Highlights & Insights

  • The first systematic evaluation of LLM motivational vigilance using a rational model from cognitive science.
  • The large gap between controlled and real-world settings (0.9 → 0.02) exposes a fundamental limitation of laboratory-based evaluation.
  • The counterintuitive finding that reasoning models exhibit weaker vigilance carries important warnings for the deployment of reasoning LLMs as agents.
  • The effectiveness of prompt steering points to a low-cost improvement pathway.

Limitations & Future Work

  • YouTube sponsored content represents a single scenario; other forms of motivated communication (misinformation, phishing emails, etc.) remain untested.
  • Whether the rational model is a sufficient normative benchmark is debatable—humans themselves are not fully rational.
  • Steering prompts require manual design and are difficult to generalize to all motivated communication settings.
  • Evaluation is limited to English; cross-lingual and cross-cultural differences in motivational understanding may exist.
  • vs.
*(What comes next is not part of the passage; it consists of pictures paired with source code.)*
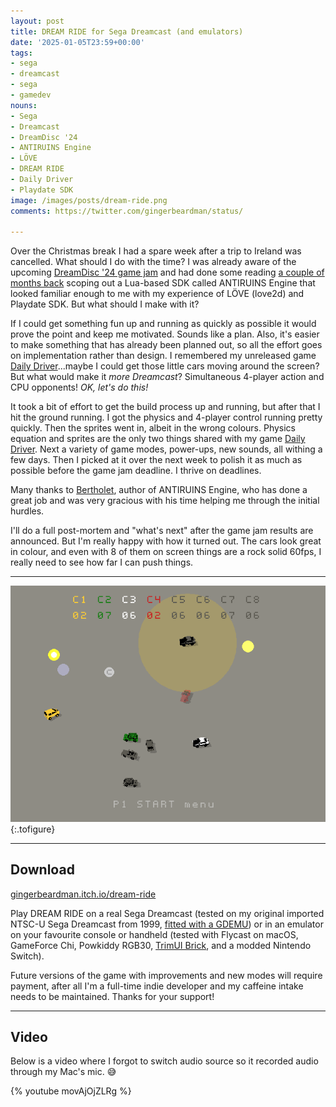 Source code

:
```yaml
---
layout: post
title: DREAM RIDE for Sega Dreamcast (and emulators)
date: '2025-01-05T23:59+00:00'
tags:
- sega
- dreamcast
- sega
- gamedev
nouns:
- Sega
- Dreamcast
- DreamDisc '24
- ANTIRUINS Engine
- LÖVE
- DREAM RIDE
- Daily Driver
- Playdate SDK
image: /images/posts/dream-ride.png
comments: https://twitter.com/gingerbeardman/status/

---
```


Over the Christmas break I had a spare week after a trip to Ireland was cancelled. What should I do with the time? I was already aware of the upcoming [DreamDisc '24 game jam](https://itch.io/jam/dream-disc-24) and had done some reading [a couple of months back](https://twitter.com/gingerbeardman/status/1843024068930658594) scoping out a Lua-based SDK called ANTIRUINS Engine that looked familiar enough to me with my experience of LÖVE (love2d) and Playdate SDK. But what should I make with it?

If I could get something fun up and running as quickly as possible it would prove the point and keep me motivated. Sounds like a plan. Also, it's easier to make something that has already been planned out, so all the effort goes on implementation rather than design. I remembered my unreleased game [Daily Driver](/tag/dailydriver/)...maybe I could get those little cars moving around the screen? But what would make it *more Dreamcast*? Simultaneous 4-player action and CPU opponents! *OK, let's do this!*

It took a bit of effort to get the build process up and running, but after that I hit the ground running. I got the physics and 4-player control running pretty quickly. Then the sprites went in, albeit in the wrong colours. Physics equation and sprites are the only two things shared with my game [Daily Driver](/tag/dailydriver/). Next a variety of game modes, power-ups, new sounds, all withing a few days. Then I picked at it over the next week to polish it as much as possible before the game jam deadline. I thrive on deadlines.

Many thanks to [Bertholet](https://bertholet.itch.io), author of ANTIRUINS Engine, who has done a great job and was very gracious with his time helping me through the initial hurdles.

I'll do a full post-mortem and "what's next" after the game jam results are announced. But I'm really happy with how it turned out. The cars look great in colour, and even with 8 of them on screen things are a rock solid 60fps, I really need to see how far I can push things.

---

![IMG](/images/posts/dream-ride-game.png "This shows a secret mode where the cars roaming around the menu screen remain in play!")
{:.tofigure}

----

## Download

[gingerbeardman.itch.io/dream-ride](https://gingerbeardman.itch.io/dream-ride)

Play DREAM RIDE on a real Sega Dreamcast (tested on my original imported NTSC-U Sega Dreamcast from 1999, [fitted with a GDEMU](/2020/12/03/dreamcast-gdemu-installation/)) or in an emulator on your favourite console or handheld (tested with Flycast on macOS, GameForce Chi, Powkiddy RGB30, [TrimUI Brick](https://twitter.com/0_game_it/status/1875734954946285610), and a modded Nintendo Switch).

Future versions of the game with improvements and new modes will require payment, after all I'm a full-time indie developer and my caffeine intake needs to be maintained. Thanks for your support!

----

## Video

Below is a video where I forgot to switch audio source so it recorded audio through my Mac's mic. 😅

{% youtube movAjOjZLRg %}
Jailbreaking research: Jailbreaking tests LLM resistance to malicious instructions; this paper tests rational discounting of motivated information—the latter is more representative of agent deployment conditions.
  • vs. Theory of Mind research: ToM is a prerequisite for vigilance (requiring understanding of others' beliefs and intentions); this paper focuses on how vigilance translates ToM information into calibrated belief updating.
  • vs. Sycophancy research: Sycophancy is a symptom of vigilance failure—failing to question users' erroneous beliefs; this paper provides a framework for quantifying the relevant capabilities.

Rating

  • Novelty: ⭐⭐⭐⭐⭐ First introduction of the cognitive-science motivational vigilance framework into LLM evaluation.
  • Experimental Thoroughness: ⭐⭐⭐⭐ Three progressive experiments, multiple models, human comparisons, and mitigation strategies.
  • Writing Quality: ⭐⭐⭐⭐ Cross-disciplinary writing is clear; the rational model is introduced with sufficient detail.
  • Value: ⭐⭐⭐⭐⭐ Important implications for LLM agent deployment safety; reveals that controlled experiments cannot substitute for real-world evaluation.